### Task to complete:
In the entries below, find each line bearing the string "setData" and copy it.

### Supplied entries:
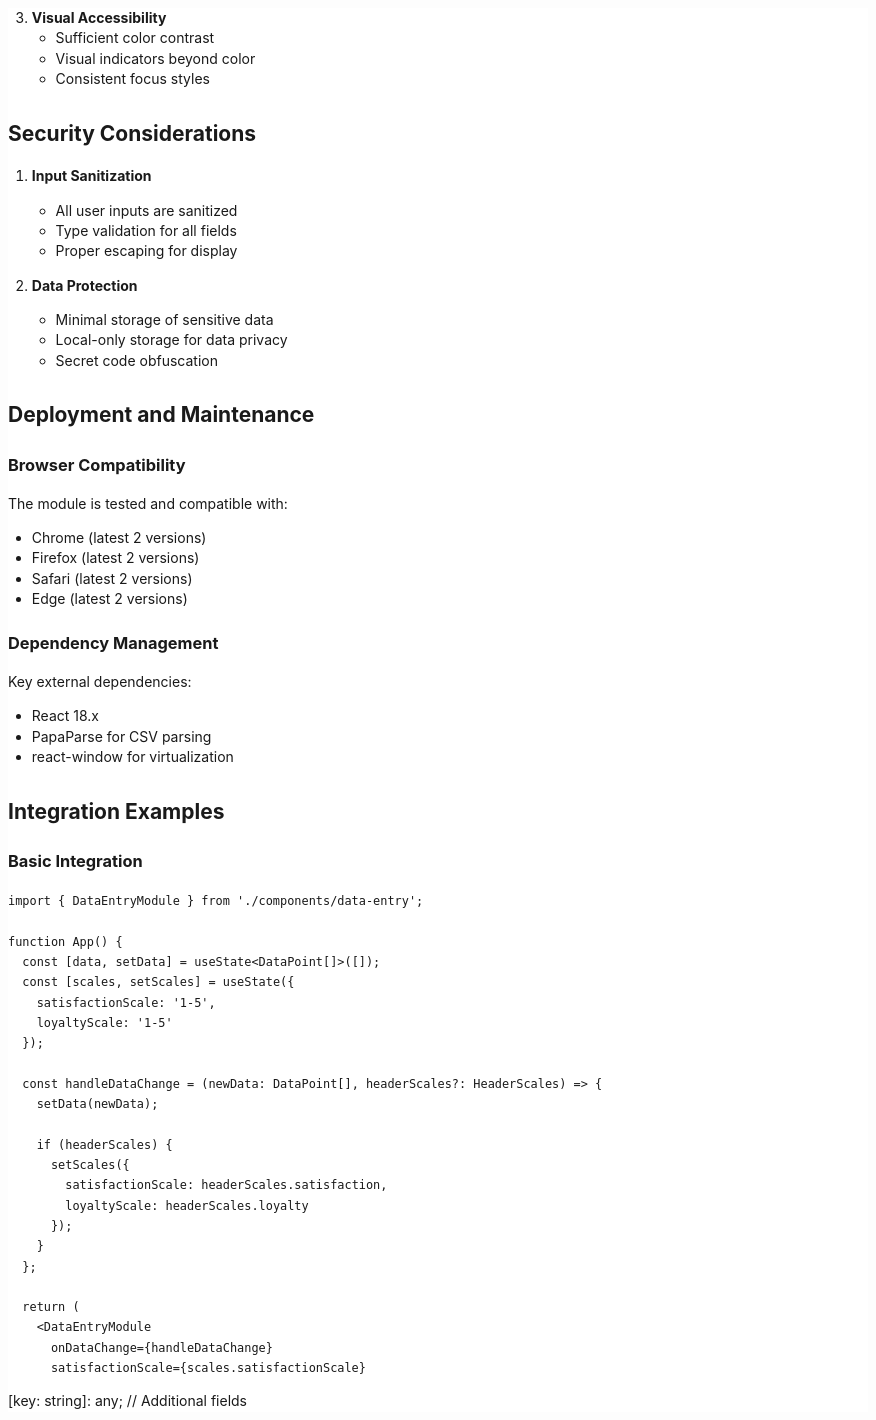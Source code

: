 3. **Visual Accessibility**
   - Sufficient color contrast
   - Visual indicators beyond color
   - Consistent focus styles

## Security Considerations

1. **Input Sanitization**
   - All user inputs are sanitized
   - Type validation for all fields
   - Proper escaping for display

2. **Data Protection**
   - Minimal storage of sensitive data
   - Local-only storage for data privacy
   - Secret code obfuscation

## Deployment and Maintenance

### Browser Compatibility

The module is tested and compatible with:
- Chrome (latest 2 versions)
- Firefox (latest 2 versions)
- Safari (latest 2 versions)
- Edge (latest 2 versions)

### Dependency Management

Key external dependencies:
- React 18.x
- PapaParse for CSV parsing
- react-window for virtualization

## Integration Examples

### Basic Integration

```tsx
import { DataEntryModule } from './components/data-entry';

function App() {
  const [data, setData] = useState<DataPoint[]>([]);
  const [scales, setScales] = useState({
    satisfactionScale: '1-5',
    loyaltyScale: '1-5'
  });

  const handleDataChange = (newData: DataPoint[], headerScales?: HeaderScales) => {
    setData(newData);
    
    if (headerScales) {
      setScales({
        satisfactionScale: headerScales.satisfaction,
        loyaltyScale: headerScales.loyalty
      });
    }
  };

  return (
    <DataEntryModule
      onDataChange={handleDataChange}
      satisfactionScale={scales.satisfactionScale}
```

  [key: string]: any;  // Additional fields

### Result below:
  const [data, setData] = useState<DataPoint[]>([]);
    setData(newData);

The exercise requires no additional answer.